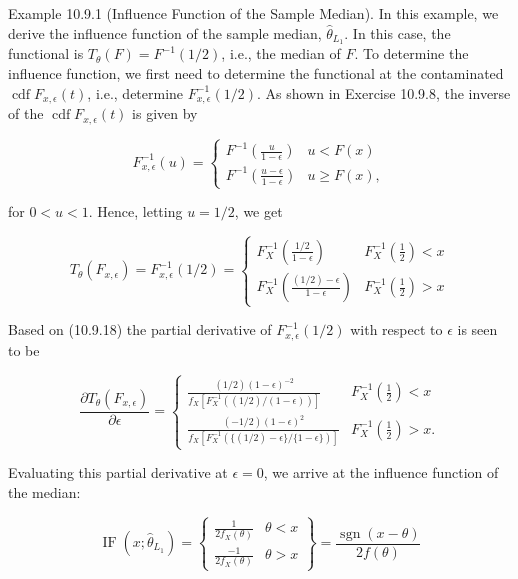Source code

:Example 10.9.1 (Influence Function of the Sample Median). In this example, we derive the influence function of the sample median, $\widehat{\theta}_{L_{1}}$. In this case, the functional is $T_{\theta}(F)=F^{-1}(1 / 2)$, i.e., the median of $F$. To determine the influence function, we first need to determine the functional at the contaminated $\operatorname{cdf} F_{x, \epsilon}(t)$, i.e., determine $F_{x, \epsilon}^{-1}(1 / 2)$. As shown in Exercise 10.9.8, the inverse of the $\operatorname{cdf} F_{x, \epsilon}(t)$ is given by

\[
F_{x, \epsilon}^{-1}(u)= \begin{cases}F^{-1}\left(\frac{u}{1-\epsilon}\right) & u<F(x)  \tag{10.9.17}\\ F^{-1}\left(\frac{u-\epsilon}{1-\epsilon}\right) & u \geq F(x),\end{cases}
\]

for $0<u<1$. Hence, letting $u=1 / 2$, we get

\[
T_{\theta}\left(F_{x, \epsilon}\right)=F_{x, \epsilon}^{-1}(1 / 2)= \begin{cases}F_{X}^{-1}\left(\frac{1 / 2}{1-\epsilon}\right) & F_{X}^{-1}\left(\frac{1}{2}\right)<x  \tag{10.9.18}\\ F_{X}^{-1}\left(\frac{(1 / 2)-\epsilon}{1-\epsilon}\right) & F_{X}^{-1}\left(\frac{1}{2}\right)>x\end{cases}
\]

Based on (10.9.18) the partial derivative of $F_{x, \epsilon}^{-1}(1 / 2)$ with respect to $\epsilon$ is seen to be

\[
\frac{\partial T_{\theta}\left(F_{x, \epsilon}\right)}{\partial \epsilon}= \begin{cases}\frac{(1 / 2)(1-\epsilon)^{-2}}{f_{X}\left[F_{X}^{-1}((1 / 2) /(1-\epsilon))\right]} & F_{X}^{-1}\left(\frac{1}{2}\right)<x  \tag{10.9.19}\\ \frac{(-1 / 2)(1-\epsilon)^{2}}{f_{X}\left[F_{X}^{-1}(\{(1 / 2)-\epsilon\} /\{1-\epsilon\})\right]} & F_{X}^{-1}\left(\frac{1}{2}\right)>x .\end{cases}
\]

Evaluating this partial derivative at $\epsilon=0$, we arrive at the influence function of the median:

\[
\operatorname{IF}\left(x ; \hat{\theta}_{L_{1}}\right)=\left\{\begin{array}{cc}
\frac{1}{2 f_{X}(\theta)} & \theta<x  \tag{10.9.20}\\
\frac{-1}{2 f_{X}(\theta)} & \theta>x
\end{array}\right\}=\frac{\operatorname{sgn}(x-\theta)}{2 f(\theta)}
\]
▬▬▬
▶ **Exercise requirements**
Please retype the material above exactly, and omit its images.

▶ **Task answer**
Source code

:Example 10.9.1 (Influence Function of the Sample Median). In this example, we derive the influence function of the sample median, $\widehat{\theta}_{L_{1}}$. In this case, the functional is $T_{\theta}(F)=F^{-1}(1 / 2)$, i.e., the median of $F$. To determine the influence function, we first need to determine the functional at the contaminated $\operatorname{cdf} F_{x, \epsilon}(t)$, i.e., determine $F_{x, \epsilon}^{-1}(1 / 2)$. As shown in Exercise 10.9.8, the inverse of the $\operatorname{cdf} F_{x, \epsilon}(t)$ is given by

\[
F_{x, \epsilon}^{-1}(u)= \begin{cases}F^{-1}\left(\frac{u}{1-\epsilon}\right) & u<F(x)  \tag{10.9.17}\\ F^{-1}\left(\frac{u-\epsilon}{1-\epsilon}\right) & u \geq F(x),\end{cases}
\]

for $0<u<1$. Hence, letting $u=1 / 2$, we get

\[
T_{\theta}\left(F_{x, \epsilon}\right)=F_{x, \epsilon}^{-1}(1 / 2)= \begin{cases}F_{X}^{-1}\left(\frac{1 / 2}{1-\epsilon}\right) & F_{X}^{-1}\left(\frac{1}{2}\right)<x  \tag{10.9.18}\\ F_{X}^{-1}\left(\frac{(1 / 2)-\epsilon}{1-\epsilon}\right) & F_{X}^{-1}\left(\frac{1}{2}\right)>x\end{cases}
\]

Based on (10.9.18) the partial derivative of $F_{x, \epsilon}^{-1}(1 / 2)$ with respect to $\epsilon$ is seen to be

\[
\frac{\partial T_{\theta}\left(F_{x, \epsilon}\right)}{\partial \epsilon}= \begin{cases}\frac{(1 / 2)(1-\epsilon)^{-2}}{f_{X}\left[F_{X}^{-1}((1 / 2) /(1-\epsilon))\right]} & F_{X}^{-1}\left(\frac{1}{2}\right)<x  \tag{10.9.19}\\ \frac{(-1 / 2)(1-\epsilon)^{2}}{f_{X}\left[F_{X}^{-1}(\{(1 / 2)-\epsilon\} /\{1-\epsilon\})\right]} & F_{X}^{-1}\left(\frac{1}{2}\right)>x .\end{cases}
\]

Evaluating this partial derivative at $\epsilon=0$, we arrive at the influence function of the median:

\[
\operatorname{IF}\left(x ; \hat{\theta}_{L_{1}}\right)=\left\{\begin{array}{cc}
\frac{1}{2 f_{X}(\theta)} & \theta<x  \tag{10.9.20}\\
\frac{-1}{2 f_{X}(\theta)} & \theta>x
\end{array}\right\}=\frac{\operatorname{sgn}(x-\theta)}{2 f(\theta)}
\]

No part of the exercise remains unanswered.